• [Aim of the exercise]
Your job with the data below: print everything from the line that holds "2, troupbleshooting**: the" down to the line that holds "query to update", ends included, exactly, and nothing else.

• [Available data]
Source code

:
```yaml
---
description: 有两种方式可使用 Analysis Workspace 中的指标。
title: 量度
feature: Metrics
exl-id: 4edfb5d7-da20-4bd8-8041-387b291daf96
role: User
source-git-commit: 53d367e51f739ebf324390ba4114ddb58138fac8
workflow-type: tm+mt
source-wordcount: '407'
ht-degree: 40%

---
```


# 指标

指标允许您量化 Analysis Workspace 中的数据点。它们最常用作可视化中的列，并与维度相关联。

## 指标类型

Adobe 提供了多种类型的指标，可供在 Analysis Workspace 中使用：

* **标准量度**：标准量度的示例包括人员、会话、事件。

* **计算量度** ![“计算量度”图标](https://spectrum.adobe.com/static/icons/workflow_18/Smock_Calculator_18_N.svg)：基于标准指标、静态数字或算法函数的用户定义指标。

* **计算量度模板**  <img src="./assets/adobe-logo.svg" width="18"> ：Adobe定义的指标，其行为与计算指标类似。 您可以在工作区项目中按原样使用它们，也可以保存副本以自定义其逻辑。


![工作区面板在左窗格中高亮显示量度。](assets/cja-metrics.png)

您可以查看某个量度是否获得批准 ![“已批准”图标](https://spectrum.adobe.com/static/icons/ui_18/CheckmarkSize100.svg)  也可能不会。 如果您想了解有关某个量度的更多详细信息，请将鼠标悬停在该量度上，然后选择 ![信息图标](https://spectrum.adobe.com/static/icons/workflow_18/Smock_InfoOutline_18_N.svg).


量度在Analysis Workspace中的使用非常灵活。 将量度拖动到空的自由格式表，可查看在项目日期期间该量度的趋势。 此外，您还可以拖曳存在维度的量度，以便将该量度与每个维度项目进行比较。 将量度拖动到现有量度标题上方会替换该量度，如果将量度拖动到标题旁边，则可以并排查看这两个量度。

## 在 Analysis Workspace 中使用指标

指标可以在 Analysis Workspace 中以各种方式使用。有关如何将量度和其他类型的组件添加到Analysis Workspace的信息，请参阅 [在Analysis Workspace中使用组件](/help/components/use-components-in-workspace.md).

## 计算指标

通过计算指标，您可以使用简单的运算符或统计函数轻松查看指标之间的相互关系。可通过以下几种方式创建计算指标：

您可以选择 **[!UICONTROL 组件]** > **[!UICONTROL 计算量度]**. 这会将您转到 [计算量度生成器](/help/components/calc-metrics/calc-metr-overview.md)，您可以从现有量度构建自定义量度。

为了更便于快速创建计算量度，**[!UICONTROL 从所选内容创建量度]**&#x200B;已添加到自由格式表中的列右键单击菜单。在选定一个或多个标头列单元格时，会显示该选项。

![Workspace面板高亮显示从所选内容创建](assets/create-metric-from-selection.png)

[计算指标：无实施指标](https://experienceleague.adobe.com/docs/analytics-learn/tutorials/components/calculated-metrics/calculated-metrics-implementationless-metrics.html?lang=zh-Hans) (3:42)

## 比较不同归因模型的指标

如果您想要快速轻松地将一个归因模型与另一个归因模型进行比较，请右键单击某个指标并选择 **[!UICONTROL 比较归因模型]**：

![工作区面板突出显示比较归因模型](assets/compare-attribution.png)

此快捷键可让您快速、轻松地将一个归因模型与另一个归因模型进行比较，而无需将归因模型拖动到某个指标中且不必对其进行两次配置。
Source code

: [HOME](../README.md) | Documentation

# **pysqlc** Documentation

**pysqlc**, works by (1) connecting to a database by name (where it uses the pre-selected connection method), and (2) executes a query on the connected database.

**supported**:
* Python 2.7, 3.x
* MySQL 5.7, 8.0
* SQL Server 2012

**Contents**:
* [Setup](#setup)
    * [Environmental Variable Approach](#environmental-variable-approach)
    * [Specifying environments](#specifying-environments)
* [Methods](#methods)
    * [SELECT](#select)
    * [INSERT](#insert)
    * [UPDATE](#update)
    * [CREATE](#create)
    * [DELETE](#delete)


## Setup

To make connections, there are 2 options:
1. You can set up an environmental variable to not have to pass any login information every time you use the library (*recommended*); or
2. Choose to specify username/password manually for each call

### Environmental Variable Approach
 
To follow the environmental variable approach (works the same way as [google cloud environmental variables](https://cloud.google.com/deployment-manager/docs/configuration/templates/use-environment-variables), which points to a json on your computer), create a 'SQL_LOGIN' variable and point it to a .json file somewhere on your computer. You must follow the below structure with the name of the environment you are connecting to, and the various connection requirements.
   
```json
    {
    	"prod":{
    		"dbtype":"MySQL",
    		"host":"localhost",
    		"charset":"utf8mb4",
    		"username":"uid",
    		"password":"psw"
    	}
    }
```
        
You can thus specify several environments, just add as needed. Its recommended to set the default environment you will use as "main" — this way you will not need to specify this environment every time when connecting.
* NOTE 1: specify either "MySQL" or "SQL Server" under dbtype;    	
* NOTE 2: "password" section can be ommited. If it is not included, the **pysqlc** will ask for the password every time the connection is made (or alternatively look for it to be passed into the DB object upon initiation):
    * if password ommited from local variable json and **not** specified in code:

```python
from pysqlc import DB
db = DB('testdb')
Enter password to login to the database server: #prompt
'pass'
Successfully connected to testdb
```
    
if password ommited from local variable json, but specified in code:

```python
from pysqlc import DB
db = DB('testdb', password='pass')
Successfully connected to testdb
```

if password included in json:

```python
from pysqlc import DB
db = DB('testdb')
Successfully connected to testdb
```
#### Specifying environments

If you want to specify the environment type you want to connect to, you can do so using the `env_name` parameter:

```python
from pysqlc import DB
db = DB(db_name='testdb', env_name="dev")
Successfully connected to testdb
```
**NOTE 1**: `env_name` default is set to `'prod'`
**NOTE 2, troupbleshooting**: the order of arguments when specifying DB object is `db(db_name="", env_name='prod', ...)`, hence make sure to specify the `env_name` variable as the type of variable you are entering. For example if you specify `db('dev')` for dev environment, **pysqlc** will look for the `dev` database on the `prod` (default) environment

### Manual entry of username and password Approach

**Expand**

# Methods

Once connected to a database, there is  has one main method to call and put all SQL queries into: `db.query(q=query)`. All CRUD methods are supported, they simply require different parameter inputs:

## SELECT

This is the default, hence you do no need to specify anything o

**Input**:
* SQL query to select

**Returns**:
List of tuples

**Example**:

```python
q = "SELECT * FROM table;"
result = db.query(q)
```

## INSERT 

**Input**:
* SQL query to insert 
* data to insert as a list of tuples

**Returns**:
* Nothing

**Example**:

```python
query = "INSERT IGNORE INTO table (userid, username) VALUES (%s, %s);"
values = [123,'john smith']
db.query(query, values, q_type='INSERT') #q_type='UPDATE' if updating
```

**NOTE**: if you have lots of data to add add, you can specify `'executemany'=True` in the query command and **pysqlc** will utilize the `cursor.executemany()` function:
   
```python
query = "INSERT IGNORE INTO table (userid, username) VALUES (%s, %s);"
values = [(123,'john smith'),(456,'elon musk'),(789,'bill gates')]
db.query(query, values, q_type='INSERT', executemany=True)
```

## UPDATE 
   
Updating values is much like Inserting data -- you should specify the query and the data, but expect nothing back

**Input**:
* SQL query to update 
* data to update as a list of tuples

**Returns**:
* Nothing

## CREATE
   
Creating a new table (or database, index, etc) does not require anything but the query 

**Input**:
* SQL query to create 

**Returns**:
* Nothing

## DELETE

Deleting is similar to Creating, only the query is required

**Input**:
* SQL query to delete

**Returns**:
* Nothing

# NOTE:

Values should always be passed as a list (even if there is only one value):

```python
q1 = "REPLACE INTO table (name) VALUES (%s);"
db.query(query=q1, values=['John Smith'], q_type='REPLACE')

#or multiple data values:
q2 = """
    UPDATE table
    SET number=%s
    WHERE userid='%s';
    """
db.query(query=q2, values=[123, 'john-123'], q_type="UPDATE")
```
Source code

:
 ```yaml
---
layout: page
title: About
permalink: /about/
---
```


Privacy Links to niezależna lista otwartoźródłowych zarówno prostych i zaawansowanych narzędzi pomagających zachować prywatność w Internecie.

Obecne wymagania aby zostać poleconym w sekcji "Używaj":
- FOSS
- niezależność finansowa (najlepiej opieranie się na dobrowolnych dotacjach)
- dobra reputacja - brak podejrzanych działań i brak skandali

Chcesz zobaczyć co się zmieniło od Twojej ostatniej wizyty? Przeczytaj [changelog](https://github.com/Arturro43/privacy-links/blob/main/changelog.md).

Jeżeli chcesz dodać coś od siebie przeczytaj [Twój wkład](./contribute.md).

• [Task response]
**NOTE 2, troupbleshooting**: the order of arguments when specifying DB object is `db(db_name="", env_name='prod', ...)`, hence make sure to specify the `env_name` variable as the type of variable you are entering. For example if you specify `db('dev')` for dev environment, **pysqlc** will look for the `dev` database on the `prod` (default) environment

### Manual entry of username and password Approach

**Expand**

# Methods

Once connected to a database, there is  has one main method to call and put all SQL queries into: `db.query(q=query)`. All CRUD methods are supported, they simply require different parameter inputs:

## SELECT

This is the default, hence you do no need to specify anything o

**Input**:
* SQL query to select

**Returns**:
List of tuples

**Example**:

```python
q = "SELECT * FROM table;"
result = db.query(q)
```

## INSERT 

**Input**:
* SQL query to insert 
* data to insert as a list of tuples

**Returns**:
* Nothing

**Example**:

```python
query = "INSERT IGNORE INTO table (userid, username) VALUES (%s, %s);"
values = [123,'john smith']
db.query(query, values, q_type='INSERT') #q_type='UPDATE' if updating
```

**NOTE**: if you have lots of data to add add, you can specify `'executemany'=True` in the query command and **pysqlc** will utilize the `cursor.executemany()` function:
   
```python
query = "INSERT IGNORE INTO table (userid, username) VALUES (%s, %s);"
values = [(123,'john smith'),(456,'elon musk'),(789,'bill gates')]
db.query(query, values, q_type='INSERT', executemany=True)
```

## UPDATE 
   
Updating values is much like Inserting data -- you should specify the query and the data, but expect nothing back

**Input**:
* SQL query to update 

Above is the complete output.